Tenley-Janney drawing by Squalish.

Councilmembers Mary Cheh and Kwame Brown have formally asked Mayor Fenty to stop pursuing a public-private partnership for the Tenley library and the adjacent Janney school. The original idea was a good one: the library is a low-rise building on a major corner that could support housing above, and help fund a better library and expansion for Janney.

Unfortunately, according to activists who supported the general idea of a PPP, the project went fatally off the rails when the Office of the Deputy Mayor for Planning and Economic Development (DMPED) narrowed the RFP in ways that limited neighborhood options to a bad project or nothing at all. After effective organizing by anti-PPP groups and low enthusiasm by proponents for what had turned into a lousy project, Cheh responded to neighborhood sentiment and chose the latter.

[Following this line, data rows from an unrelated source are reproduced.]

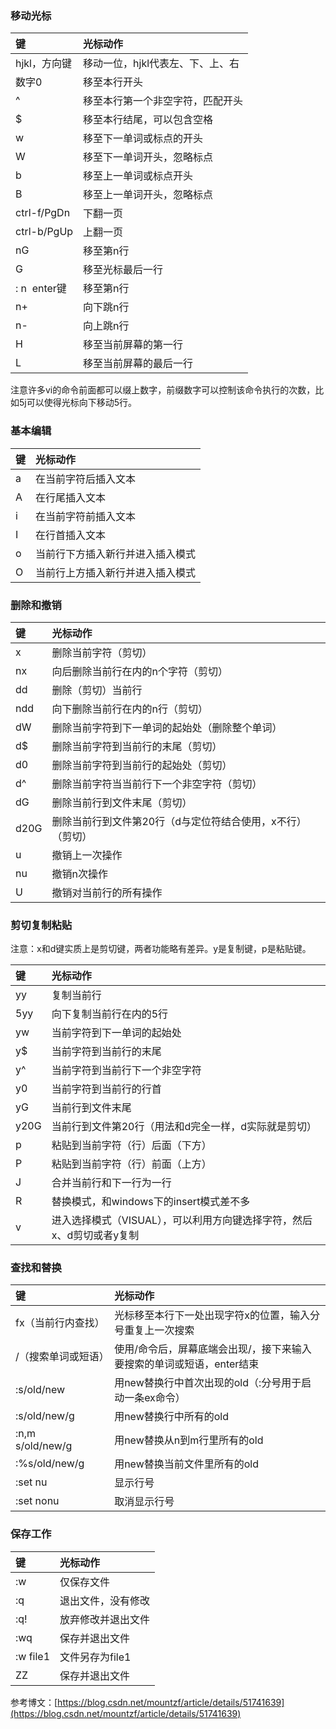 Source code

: ### 移动光标
| 键 | 光标动作 |
| :--- | :--- |
| hjkl，方向键 | 移动一位，hjkl代表左、下、上、右 |
| 数字0 | 移至本行开头 |
| ^ | 移至本行第一个非空字符，匹配开头 |
| $ | 移至本行结尾，可以包含空格 |
| w | 移至下一单词或标点的开头 |
| W | 移至下一单词开头，忽略标点 |
| b | 移至上一单词或标点开头 |
| B | 移至上一单词开头，忽略标点 |
| ctrl-f/PgDn | 下翻一页 |
| ctrl-b/PgUp | 上翻一页 |
| nG | 移至第n行 |
| G | 移至光标最后一行 |
| : n  enter键 | 移至第n行 |
| n+ | 向下跳n行 |
| n- | 向上跳n行 |
| H | 移至当前屏幕的第一行 |
| L | 移至当前屏幕的最后一行 |

注意许多vi的命令前面都可以缀上数字，前缀数字可以控制该命令执行的次数，比如5j可以使得光标向下移动5行。
### 基本编辑
| 键 | 光标动作 |
| :--- | :--- |
| a | 在当前字符后插入文本 |
| A | 在行尾插入文本 |
| i | 在当前字符前插入文本 |
| I | 在行首插入文本 |
| o | 当前行下方插入新行并进入插入模式 |
| O | 当前行上方插入新行并进入插入模式 |

### 删除和撤销
| 键 | 光标动作 |
| :--- | :--- |
| x | 删除当前字符（剪切） |
| nx | 向后删除当前行在内的n个字符（剪切） |
| dd | 删除（剪切）当前行 |
| ndd | 向下删除当前行在内的n行（剪切） |
| dW | 删除当前字符到下一单词的起始处（删除整个单词） |
| d$ | 删除当前字符到当前行的末尾（剪切） |
| d0 | 删除当前字符到当前行的起始处（剪切） |
| d^ | 删除当前字符当当前行下一个非空字符（剪切） |
| dG | 删除当前行到文件末尾（剪切） |
| d20G | 删除当前行到文件第20行（d与定位符结合使用，x不行）（剪切） |
| u | 撤销上一次操作 |
| nu | 撤销n次操作 |
| U | 撤销对当前行的所有操作 |

### 剪切复制粘贴
注意：x和d键实质上是剪切键，两者功能略有差异。y是复制键，p是粘贴键。

| 键 | 光标动作 |
| :--- | :--- |
| yy | 复制当前行 |
| 5yy | 向下复制当前行在内的5行 |
| yw | 当前字符到下一单词的起始处 |
| y$ | 当前字符到当前行的末尾 |
| y^ | 当前字符到当前行下一个非空字符 |
| y0 | 当前字符到当前行的行首 |
| yG | 当前行到文件末尾 |
| y20G | 当前行到文件第20行（用法和d完全一样，d实际就是剪切） |
| p | 粘贴到当前字符（行）后面（下方） |
| P | 粘贴到当前字符（行）前面（上方） |
| J | 合并当前行和下一行为一行 |
| R | 替换模式，和windows下的insert模式差不多 |
| v | 进入选择模式（VISUAL），可以利用方向键选择字符，然后x、d剪切或者y复制 |

### 查找和替换
| 键 | 光标动作 |
| :--- | :--- |
| fx（当前行内查找） | 光标移至本行下一处出现字符x的位置，输入分号重复上一次搜索 |
| /（搜索单词或短语） | 使用/命令后，屏幕底端会出现/，接下来输入要搜索的单词或短语，enter结束 |
| :s/old/new | 用new替换行中首次出现的old（:分号用于启动一条ex命令） |
| :s/old/new/g         | 用new替换行中所有的old |
| :n,m s/old/new/g     | 用new替换从n到m行里所有的old |
| :%s/old/new/g      | 用new替换当前文件里所有的old |
| :set nu | 显示行号 |
| :set nonu | 取消显示行号 |

### 保存工作
| 键 | 光标动作 |
| :--- | :--- |
| :w | 仅保存文件 |
| :q | 退出文件，没有修改 |
| :q! | 放弃修改并退出文件 |
| :wq | 保存并退出文件 |
| :w file1 | 文件另存为file1 |
| ZZ | 保存并退出文件 |

参考博文：[https://blog.csdn.net/mountzf/article/details/51741639](https://blog.csdn.net/mountzf/article/details/51741639)
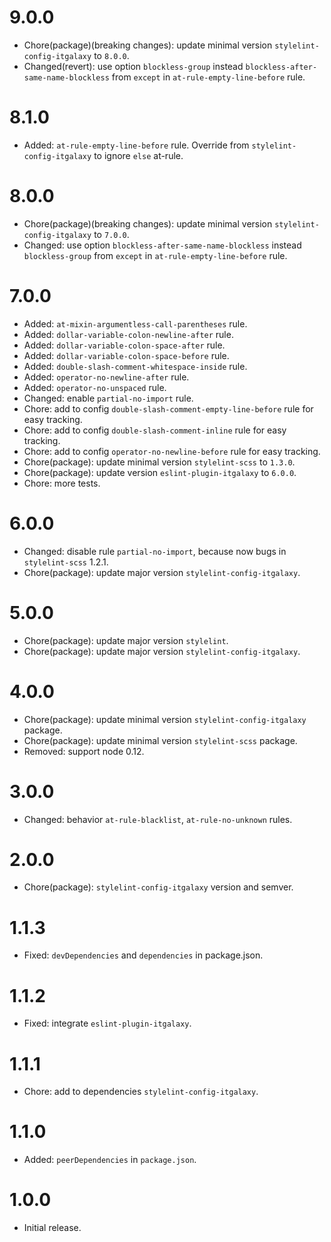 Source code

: # 9.0.0

- Chore(package)(breaking changes): update minimal version `stylelint-config-itgalaxy` to `8.0.0`.
- Changed(revert): use option `blockless-group` instead `blockless-after-same-name-blockless` from `except` in `at-rule-empty-line-before` rule.

# 8.1.0

- Added: `at-rule-empty-line-before` rule. Override from `stylelint-config-itgalaxy` to ignore `else` at-rule.

# 8.0.0

- Chore(package)(breaking changes): update minimal version `stylelint-config-itgalaxy` to `7.0.0`.
- Changed: use option `blockless-after-same-name-blockless` instead `blockless-group` from `except` in `at-rule-empty-line-before` rule.

# 7.0.0

- Added: `at-mixin-argumentless-call-parentheses` rule.
- Added: `dollar-variable-colon-newline-after` rule.
- Added: `dollar-variable-colon-space-after` rule.
- Added: `dollar-variable-colon-space-before` rule.
- Added: `double-slash-comment-whitespace-inside` rule.
- Added: `operator-no-newline-after` rule.
- Added: `operator-no-unspaced` rule.
- Changed: enable `partial-no-import` rule.
- Chore: add to config `double-slash-comment-empty-line-before` rule for easy tracking.
- Chore: add to config `double-slash-comment-inline` rule for easy tracking.
- Chore: add to config `operator-no-newline-before` rule for easy tracking.
- Chore(package): update minimal version `stylelint-scss` to `1.3.0`.
- Chore(package): update version `eslint-plugin-itgalaxy` to `6.0.0`.
- Chore: more tests.

# 6.0.0

- Changed: disable rule `partial-no-import`, because now bugs in `stylelint-scss` 1.2.1.
- Chore(package): update major version `stylelint-config-itgalaxy`.

# 5.0.0

- Chore(package): update major version `stylelint`.
- Chore(package): update major version `stylelint-config-itgalaxy`.

# 4.0.0

- Chore(package): update minimal version `stylelint-config-itgalaxy` package.
- Chore(package): update minimal version `stylelint-scss` package.
- Removed: support node 0.12.

# 3.0.0

- Changed: behavior `at-rule-blacklist`, `at-rule-no-unknown` rules.

# 2.0.0

- Chore(package): `stylelint-config-itgalaxy` version and semver.

# 1.1.3

- Fixed: `devDependencies` and `dependencies` in package.json.

# 1.1.2

- Fixed: integrate `eslint-plugin-itgalaxy`.

# 1.1.1

- Chore: add to dependencies `stylelint-config-itgalaxy`.

# 1.1.0

- Added: `peerDependencies` in `package.json`.

# 1.0.0

- Initial release.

In their letter, Cheh and Brown write that “we believe that [the current LCOR proposal] is fatally flawed.” Still, they haven’t given up on something better. “We still believe, as we have throughout, that the public interest lies in the comprehensive development of this site. There is an urgent need to have vibrant, mixed-use development along our main corridors and the Tenley Library site, which is located across the street from the subway, ought to be a key part of such development.”

How can we have it both ways? Cheh and Brown suggest adding “the structural supports necessary to permit development on top of the Library at a future date,” whether “residential, mixed-use, or even an increase in the size of the Library.” That maintains some options, though fewer.

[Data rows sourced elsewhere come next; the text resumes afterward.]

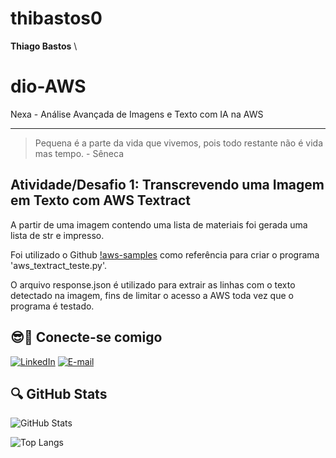 # thibastos0
**Thiago Bastos**
\
# dio-AWS
Nexa - Análise Avançada de Imagens e Texto com IA na AWS

---
> Pequena é a parte da vida que vivemos, pois todo restante não é vida mas tempo.
\- Sêneca

## Atividade/Desafio 1: Transcrevendo uma Imagem em Texto com AWS Textract

A partir de uma imagem contendo uma lista de materiais foi gerada uma lista de str e impresso.

Foi utilizado o Github [!aws-samples](https://github.com/aws-samples/amazon-textract-code-samples/blob/master/python/01-detect-text-local.py) como referência para criar o programa 'aws_textract_teste.py'.

O arquivo response.json é utilizado para extrair as linhas com o texto detectado na imagem, fins de limitar o acesso a AWS toda vez que o programa é testado.

## 😎🔗 Conecte-se comigo

[![LinkedIn](https://img.shields.io/badge/LinkedIn-000?style=for-the-badge&logo=linkedin&logoColor=009CE2)](https://www.linkedin.com/in/thibastos0) [![E-mail](https://img.shields.io/badge/-Email-000?style=for-the-badge&logo=gmail&logoColor=96080E)](mailto:thibastos@gmail.com)

##  🔍 GitHub Stats

![GitHub Stats](https://github-readme-stats.vercel.app/api?username=thibastos0&theme=transparent&bg_color=003e77&border_color=513A00&show_icons=true&icon_color=FFF&title_color=F9F871&text_color=D7A31A)

![Top Langs](https://github-readme-stats-git-masterrstaa-rickstaa.vercel.app/api/top-langs/?username=thibastos0&layout=compact&bg_color=003e77&border_color=513A00&title_color=F9F871&text_color=D7A31A) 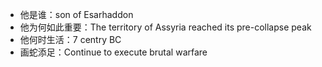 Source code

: - 他是谁：son of Esarhaddon
- 他为何如此重要：The territory of Assyria reached its pre-collapse peak
- 他何时生活：7 centry BC
- 画蛇添足：Continue to execute brutal warfare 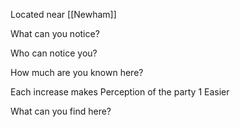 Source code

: Located near [[Newham]]

What can you notice?

Who can notice you?

How much are you known here?

  Each increase makes Perception of the party 1 Easier
  
What can you find here?

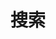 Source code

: ---
title: 搜索
date: 
layout: search
permalink: search.html
description: Search on neoFelhz's Blog
--- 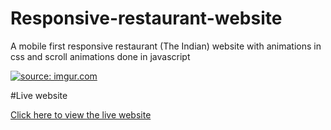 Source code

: # Responsive-restaurant-website

A mobile first responsive restaurant (The Indian) website with animations in css and scroll animations done in javascript

<a href="https://imgur.com/je6rB8b"><img src="https://imgur.com/a/uKEq7Xb" title="source: imgur.com" /></a>

#Live website

[Click here to view the live website](https://advith98.github.io/Responsive-restaurant-website/.)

Moving the library upstairs to place retail on the ground floor and the library upstairs (as in Rockville) would probably not be practical once a new library is up and running. A future project won’t be able to combine improvements to the school and to the library site like this concept by Squalish. Still, it’s better than nothing, and the Councilmembers are salvaging a little hope from a bad situation.

Tenleytown ANC candidate Jonathan Bender wrote on the neighborhood email list that “One would hope DPMED learned from this experience that hoarding information and excluding public input is, to understate, unwise.” Some DC agencies, sadly, seem to lurch from not speaking to the public at all (and risking uninformed decisions) to listening too much and making hasty changes to projects based on momentary resident feedback.

Good decisionmakers communicate plans clearly, listen thoroughly to all input, then make a reasoned decision with the totality of evidence. DMPED’s failure in this case has squandered a great opportunity to improve one of our underutilized Metro-accessible corridors. Hopefully the city won’t squander the next opportunity so lightly.